QUEST: Hey, at least I can eat my gold.

OK, time for The Voice, who will really sort us out, one from the other. And this week The Voice, what have you got for us?

THE VOICE: OK, gentlemen, time to go for the gold. Last week, Richard, you won. Took the gold last time, Ali took silver, which in itself also kind of first place. First place of all the people who didn't win.

This week is a fresh start. Resetting the scores to zero. Gentlemen, here is your first question about gold.

Why is an ounce of gold called at Troy ounce?

It was, A., named by Helen of Troy; B., established in Troyes, France; C., is from the Latin, "trey"; D., who knows?


THE VOICE: Richard Quest.

QUEST: I'm going for C., it is from the Latin, "trey."

THE VOICE: And I'm going for, you are wrong.




VELSHI: B., established in Troyes, France.


THE VOICE: Exactly, it was named after Troyes, France. In Medieval times the city of Troyes was host to a large annual merchant fairs.
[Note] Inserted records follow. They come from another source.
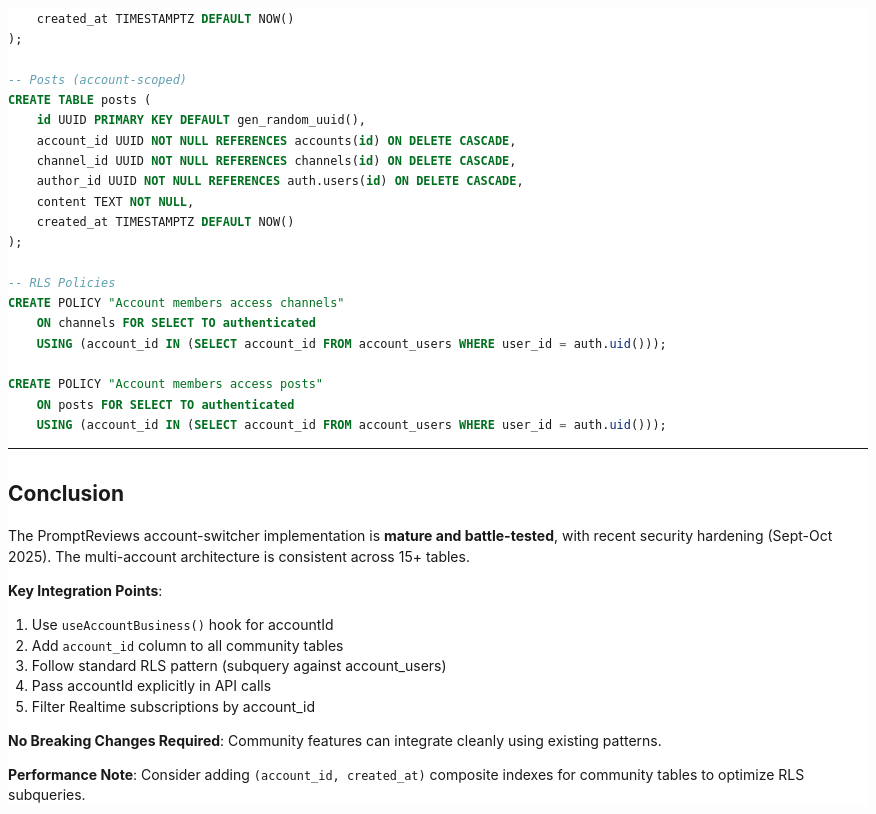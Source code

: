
 ```sql
    created_at TIMESTAMPTZ DEFAULT NOW()
);

-- Posts (account-scoped)
CREATE TABLE posts (
    id UUID PRIMARY KEY DEFAULT gen_random_uuid(),
    account_id UUID NOT NULL REFERENCES accounts(id) ON DELETE CASCADE,
    channel_id UUID NOT NULL REFERENCES channels(id) ON DELETE CASCADE,
    author_id UUID NOT NULL REFERENCES auth.users(id) ON DELETE CASCADE,
    content TEXT NOT NULL,
    created_at TIMESTAMPTZ DEFAULT NOW()
);

-- RLS Policies
CREATE POLICY "Account members access channels"
    ON channels FOR SELECT TO authenticated
    USING (account_id IN (SELECT account_id FROM account_users WHERE user_id = auth.uid()));

CREATE POLICY "Account members access posts"
    ON posts FOR SELECT TO authenticated
    USING (account_id IN (SELECT account_id FROM account_users WHERE user_id = auth.uid()));
```

---

## Conclusion

The PromptReviews account-switcher implementation is **mature and battle-tested**, with recent security hardening (Sept-Oct 2025). The multi-account architecture is consistent across 15+ tables.

**Key Integration Points**:
1. Use `useAccountBusiness()` hook for accountId
2. Add `account_id` column to all community tables
3. Follow standard RLS pattern (subquery against account_users)
4. Pass accountId explicitly in API calls
5. Filter Realtime subscriptions by account_id

**No Breaking Changes Required**: Community features can integrate cleanly using existing patterns.

**Performance Note**: Consider adding `(account_id, created_at)` composite indexes for community tables to optimize RLS subqueries.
At those fairs, standards for weights and measures were established for all of Europe, like how to measure quantities of gold. Or how to calculate the incredible cross continental time delay Richard Quest must endure during this segment.


Question no. 2, which of these countries is currently the number one producer of gold? Is it A., South Africa; B., Canada; C., China; D., Australia?


THE VOICE: Richard Quest.

QUEST: It's China.


THE VOICE: You are correct. China, South Africa had been the top producer for most of the last century, but now South Africa ranks fifth, behind the U.S., Australia, and Russia. And No. 1, China.
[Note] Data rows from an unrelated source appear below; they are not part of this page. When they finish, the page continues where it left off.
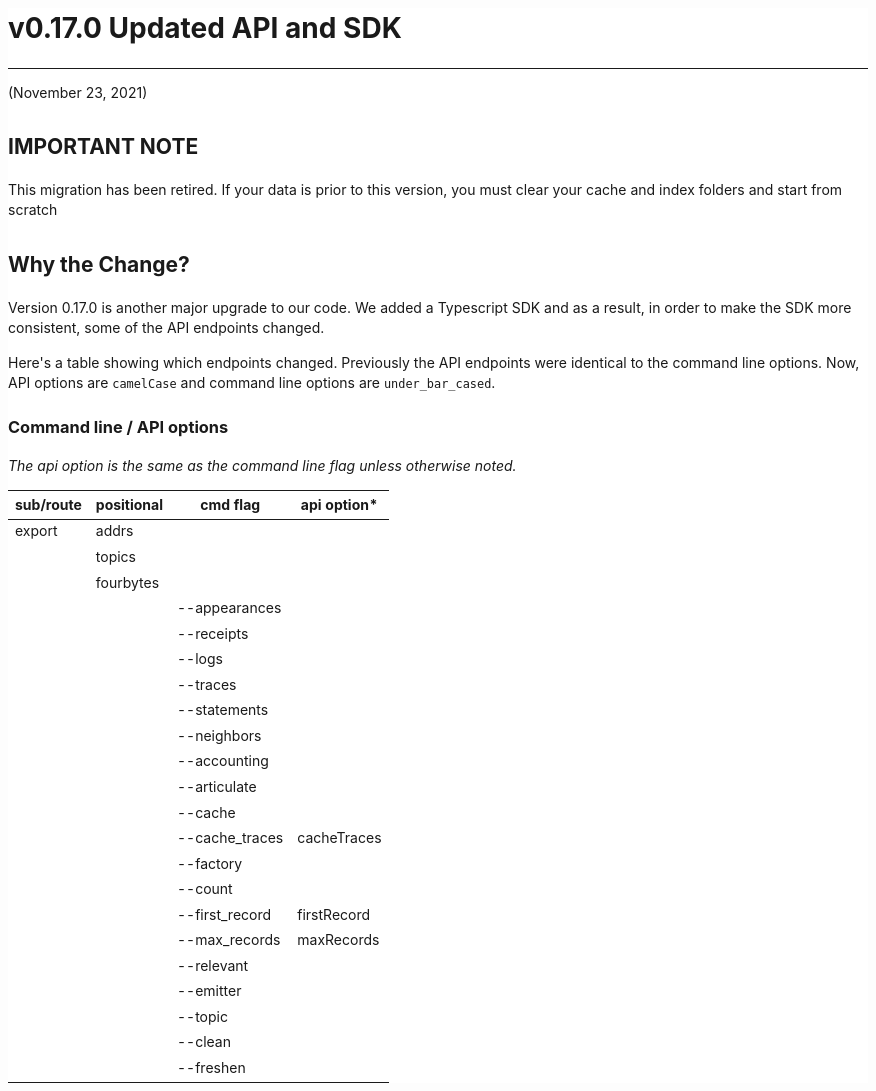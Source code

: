 # v0.17.0 Updated API and SDK

---

(November 23, 2021)

## IMPORTANT NOTE

This migration has been retired. If your data is prior to this version, you must clear your cache and index folders and start from scratch

## Why the Change?

Version 0.17.0 is another major upgrade to our code. We added a Typescript SDK and as a result, in order to make the SDK more consistent, some of the API endpoints changed.

Here's a table showing which endpoints changed. Previously the API endpoints were identical to the command line options. Now, API options are `camelCase` and command line options are `under_bar_cased`.

### Command line / API options

*The api option is the same as the command line flag unless otherwise noted.*

| sub/route    | positional   | cmd flag                  | api option* |
| ------------ | ------------ | ------------------------- | ----------- |
| export       | addrs        |                           |             |
|              | topics       |                           |             |
|              | fourbytes    |                           |             |
|              |              | --appearances             |             |
|              |              | --receipts                |             |
|              |              | --logs                    |             |
|              |              | --traces                  |             |
|              |              | --statements              |             |
|              |              | --neighbors               |             |
|              |              | --accounting              |             |
|              |              | --articulate              |             |
|              |              | --cache                   |             |
|              |              | --cache_traces            | cacheTraces |
|              |              | --factory                 |             |
|              |              | --count                   |             |
|              |              | --first_record            | firstRecord |
|              |              | --max_records             | maxRecords  |
|              |              | --relevant                |             |
|              |              | --emitter                 |             |
|              |              | --topic                   |             |
|              |              | --clean                   |             |
|              |              | --freshen                 |             |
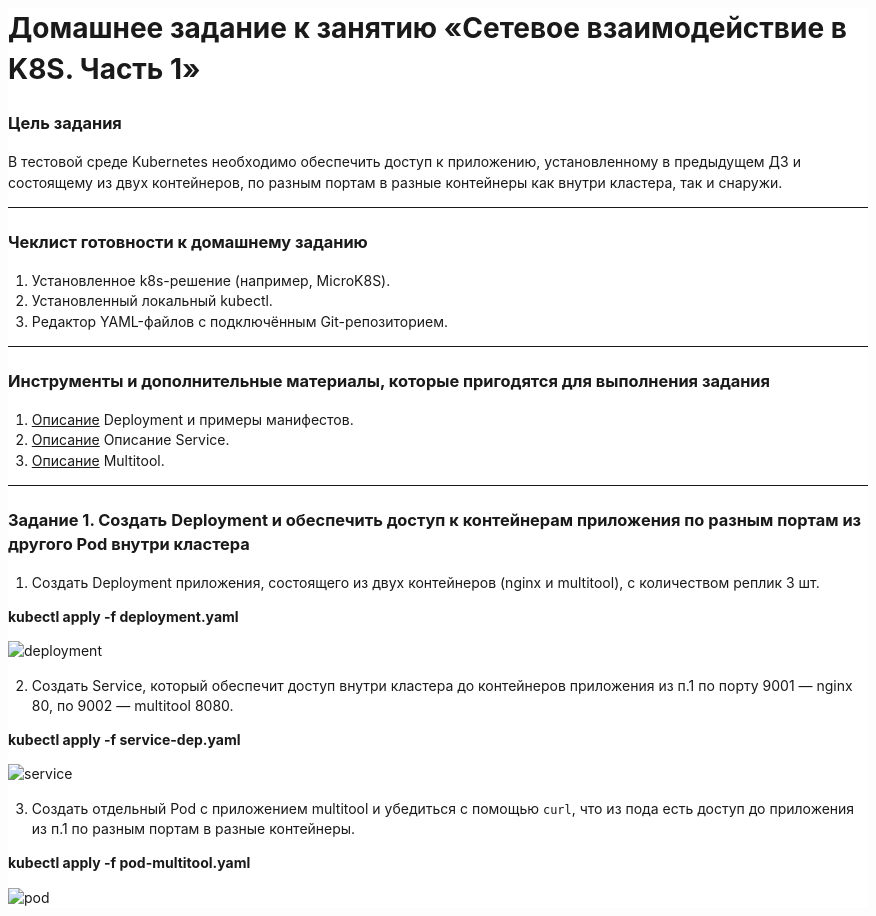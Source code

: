 # Домашнее задание к занятию «Сетевое взаимодействие в K8S. Часть 1»

### Цель задания

В тестовой среде Kubernetes необходимо обеспечить доступ к приложению, установленному в предыдущем ДЗ и состоящему из двух контейнеров, по разным портам в разные контейнеры как внутри кластера, так и снаружи.

------

### Чеклист готовности к домашнему заданию

1. Установленное k8s-решение (например, MicroK8S).
2. Установленный локальный kubectl.
3. Редактор YAML-файлов с подключённым Git-репозиторием.

------

### Инструменты и дополнительные материалы, которые пригодятся для выполнения задания

1. [Описание](https://kubernetes.io/docs/concepts/workloads/controllers/deployment/) Deployment и примеры манифестов.
2. [Описание](https://kubernetes.io/docs/concepts/services-networking/service/) Описание Service.
3. [Описание](https://github.com/wbitt/Network-MultiTool) Multitool.

------

### Задание 1. Создать Deployment и обеспечить доступ к контейнерам приложения по разным портам из другого Pod внутри кластера

1. Создать Deployment приложения, состоящего из двух контейнеров (nginx и multitool), с количеством реплик 3 шт.

**kubectl apply -f deployment.yaml**

<img width="502" alt="deployment" src="https://github.com/user-attachments/assets/cf0d060a-5508-4b3c-bf42-28d7cd5cd98a">

2. Создать Service, который обеспечит доступ внутри кластера до контейнеров приложения из п.1 по порту 9001 — nginx 80, по 9002 — multitool 8080.

**kubectl apply -f service-dep.yaml**

<img width="453" alt="service" src="https://github.com/user-attachments/assets/40715554-cb39-4ab2-8ef6-72dfdb42e33d">

3. Создать отдельный Pod с приложением multitool и убедиться с помощью `curl`, что из пода есть доступ до приложения из п.1 по разным портам в разные контейнеры.

**kubectl apply -f pod-multitool.yaml**

<img width="691" alt="pod" src="https://github.com/user-attachments/assets/f3212850-e047-47ac-9d86-f6900c5f83a9">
One last chance, it is question No. 3, time to calculate. Now to be conservative I'll set the price of gold at $1,000 an ounce. Also, The Voice is a little iffy with math, so simply multiplying by 1,000 makes it easier for me. According to the World Gold Council, what is the approximate value of all the gold that has ever been mined?

Is it, A., around $600 billion; B., around $900 billion; C., around $20 trillion; or, D., around $5 trillion?



THE VOICE: Richard Quest.

QUEST: $5 trillion.


THE VOICE: Is correct! Of course, the actual total fluctuates with the price of gold, but it stays in the same ballpark of $5 trillion.
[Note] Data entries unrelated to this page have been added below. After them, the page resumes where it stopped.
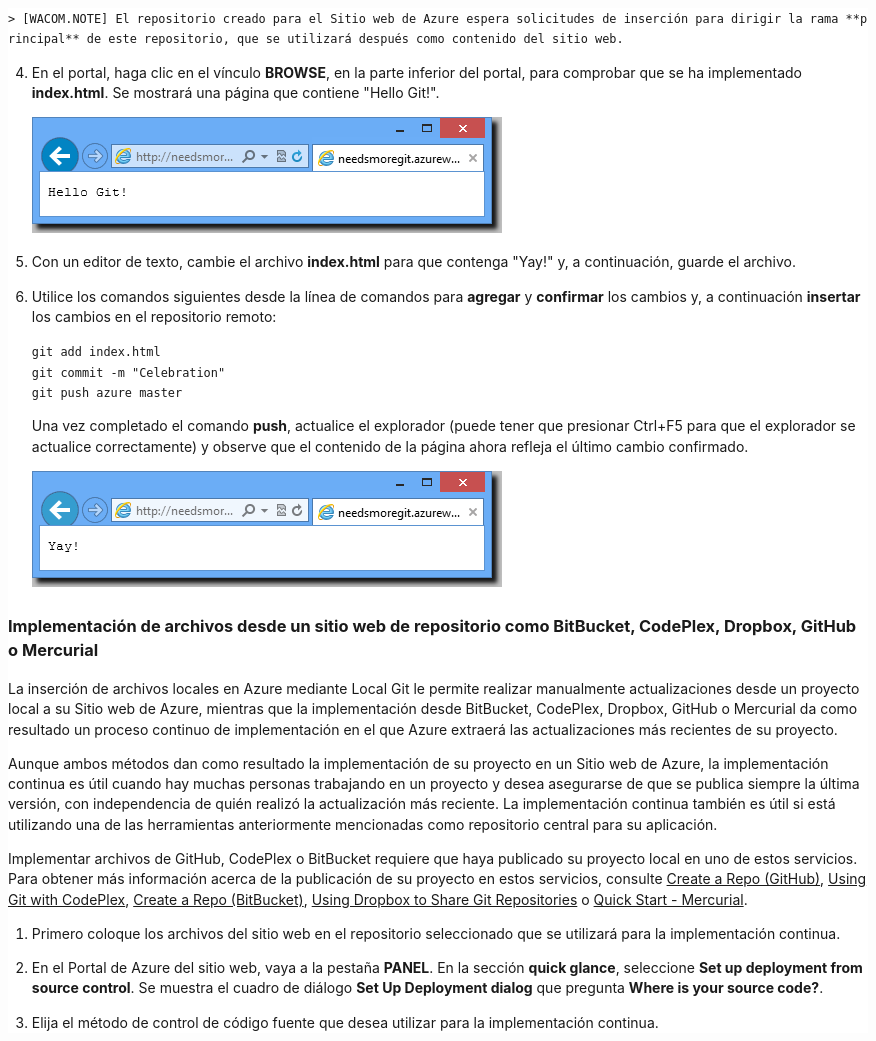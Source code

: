    > [WACOM.NOTE] El repositorio creado para el Sitio web de Azure espera solicitudes de inserción para dirigir la rama **principal** de este repositorio, que se utilizará después como contenido del sitio web.

4.  En el portal, haga clic en el vínculo **BROWSE**, en la parte inferior del portal, para comprobar que se ha implementado **index.html**. Se mostrará una página que contiene "Hello Git!".

    ![Página web con "Hello Git!"][Página web con "Hello Git!"]

5.  Con un editor de texto, cambie el archivo **index.html** para que contenga "Yay!" y, a continuación, guarde el archivo.

6.  Utilice los comandos siguientes desde la línea de comandos para **agregar** y **confirmar** los cambios y, a continuación **insertar** los cambios en el repositorio remoto:

        git add index.html
        git commit -m "Celebration"
        git push azure master

    Una vez completado el comando **push**, actualice el explorador (puede tener que presionar Ctrl+F5 para que el explorador se actualice correctamente) y observe que el contenido de la página ahora refleja el último cambio confirmado.

    ![Página web con "Yay!"][Página web con "Yay!"]

### <span id="Step7"></span></a>Implementación de archivos desde un sitio web de repositorio como BitBucket, CodePlex, Dropbox, GitHub o Mercurial

La inserción de archivos locales en Azure mediante Local Git le permite realizar manualmente actualizaciones desde un proyecto local a su Sitio web de Azure, mientras que la implementación desde BitBucket, CodePlex, Dropbox, GitHub o Mercurial da como resultado un proceso continuo de implementación en el que Azure extraerá las actualizaciones más recientes de su proyecto.

Aunque ambos métodos dan como resultado la implementación de su proyecto en un Sitio web de Azure, la implementación continua es útil cuando hay muchas personas trabajando en un proyecto y desea asegurarse de que se publica siempre la última versión, con independencia de quién realizó la actualización más reciente. La implementación continua también es útil si está utilizando una de las herramientas anteriormente mencionadas como repositorio central para su aplicación.

Implementar archivos de GitHub, CodePlex o BitBucket requiere que haya publicado su proyecto local en uno de estos servicios. Para obtener más información acerca de la publicación de su proyecto en estos servicios, consulte [Create a Repo (GitHub)][Create a Repo (GitHub)], [Using Git with CodePlex][Using Git with CodePlex], [Create a Repo (BitBucket)][Create a Repo (BitBucket)], [Using Dropbox to Share Git Repositories][Using Dropbox to Share Git Repositories] o [Quick Start - Mercurial][Quick Start - Mercurial].

1.  Primero coloque los archivos del sitio web en el repositorio seleccionado que se utilizará para la implementación continua.

2.  En el Portal de Azure del sitio web, vaya a la pestaña **PANEL**. En la sección **quick glance**, seleccione **Set up deployment from source control**. Se muestra el cuadro de diálogo **Set Up Deployment dialog** que pregunta **Where is your source code?**.

3.  Elija el método de control de código fuente que desea utilizar para la implementación continua.


  [Continuous delivery to Azure using Visual Studio Online]: http://www.windowsazure.com/es-es/develop/net/common-tasks/publishing-with-tfs/
  [Herramientas de línea de comandos de Azure para Mac y Linux]: /es-es/develop/nodejs/how-to-guides/command-line-tools/
  [Instalación de Git]: #Step1
  [Creación de un repositorio local]: #Step2
  [Incorporación de una página web]: #Step3
  [Habilitación del repositorio del sitio web]: #Step4
  [Implementación del proyecto]: #Step5
  [Inserción de archivos locales en Azure (Git local)]: #Step6
  [Implementación de archivos desde un sitio web de repositorio como BitBucket, CodePlex, Dropbox, GitHub o Mercurial]: #Step7
  [Implementación de una solución de Visual Studio para BitBucket, CodePlex, Dropbox, GitHub o Mercurial]: #Step75
  [Solución de problemas]: #Step8
  [Installing Git]: http://git-scm.com/book/en/Getting-Started-Installing-Git
  [Centro para desarrolladores de Azure]: http://www.windowsazure.com/es-es/develop/overview/
  [Portal de Azure]: http://manage.windowsazure.com
  [Imagen mostrando un sitio web seleccionado]: ./media/publishing-with-git/git-select-website.png
  [git-WhereIsYourSourceCode]: ./media/publishing-with-git/git-WhereIsYourSourceCode.png
  [0]: ./media/publishing-with-git/git_credentials.png
  [git-instructions]: ./media/publishing-with-git/git-instructions.png
  [Página web con "Hello Git!"]: ./media/publishing-with-git/git-hello-git.png
  [Página web con "Yay!"]: ./media/publishing-with-git/git-yay.png
  [Create a Repo (GitHub)]: https://help.github.com/articles/create-a-repo
  [Using Git with CodePlex]: http://codeplex.codeplex.com/wikipage?title=Using%20Git%20with%20CodePlex&referringTitle=Source%20control%20clients&ProjectName=codeplex
  [Create a Repo (BitBucket)]: https://confluence.atlassian.com/display/BITBUCKET/Create+an+Account+and+a+Git+Repo
  [Using Dropbox to Share Git Repositories]: https://gist.github.com/trey/2722927
  [Quick Start - Mercurial]: http://mercurial.selenic.com/wiki/QuickStart
  [git-ChooseARepositoryToDeploy]: ./media/publishing-with-git/git-ChooseARepositoryToDeploy.png
  [git-githubdeployed]: ./media/publishing-with-git/git-GitHubDeployed.png
  [git-GitHubDeployed-Updated]: ./media/publishing-with-git/git-GitHubDeployed-Updated.png
  [documentación de gitignore]: http://git-scm.com/docs/gitignore
  [active NuGet Package Restore]: http://docs.nuget.org/docs/workflows/using-nuget-without-committing-packages
  [git-DeploymentTrigger]: ./media/publishing-with-git/git-DeploymentTrigger.png
  [Project Kudu]: https://github.com/projectkudu/kudu/wiki
  [git-DisconnectFromGitHub]: ./media/publishing-with-git/git-DisconnectFromGitHub.png
  [Uso de PowerShell para Azure]: http://www.windowsazure.com/es-es/develop/nodejs/how-to-guides/powershell-cmdlets/
  [Git Documentation]: http://git-scm.com/documentation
Gentlemen, this time around our winner was Richard Quest. Congratulations.

VELSHI: I think I got the bell before him, but I was going to give the wrong answer. I was going stay $20 trillion, so you know what? Richard, you go eat your chocolate, and I'll just keep my gold.

That will do it for this week, but remember, we are here each week on QUEST MEANS BUSINESS, at 1900 GMT.

QUEST: And here in the CNN NEWSROOM, at 2:00 p.m. Eastern. Keep the topics coming on our blogs, at, Tell us, each week, what you would like to see us talk about.

I wish I hadn't eaten that chocolate, Ali.


VELSHI: I'll see you next week, Richard. You have a good one.

QUEST: In just a moment, when I've finally got rid of all this chocolate, we're going to take a closer look at the issues at the G20 Summit. With much of the focus on China, we'll look at how the 18 other players fit in.


We're in Abu Dhabi.

Good evening.


QUEST: Hello, I'm Richard Quest, QUEST MEANS BUSINESS.

This is CNN. And on this network, well, you know, the news always comes first.

And these are the headlines.

Trouble in the Iraqi parliament as factions consider a power sharing agreement. A Sunni Arab lawmaker was elected the parliamentary speaker and a key part of the deal. But a potentially serious setback came with a walkout from parliament when a vote on a new government was called.

The Pakistani Taliban are claiming responsibility for a suicide bombing in the city of Karachi. At least people were killed and more than 100 wounded in the blast at the police facility. A Pakistani official says gunmen cleared the way for the car bomb by firing on security personnel at a checkpoint and then the vehicle rammed into the building.

More than 500 riot police turned out today in the Egyptian capital to control a protest of around three dozen people. It happened outside Cairo University. The small crowd was protesting against continued police presence on Egypt's college campuses. Egypt's Supreme Court ruled last month that their present -- presence is unconstitutional. Police have not complied with the court's order to leave.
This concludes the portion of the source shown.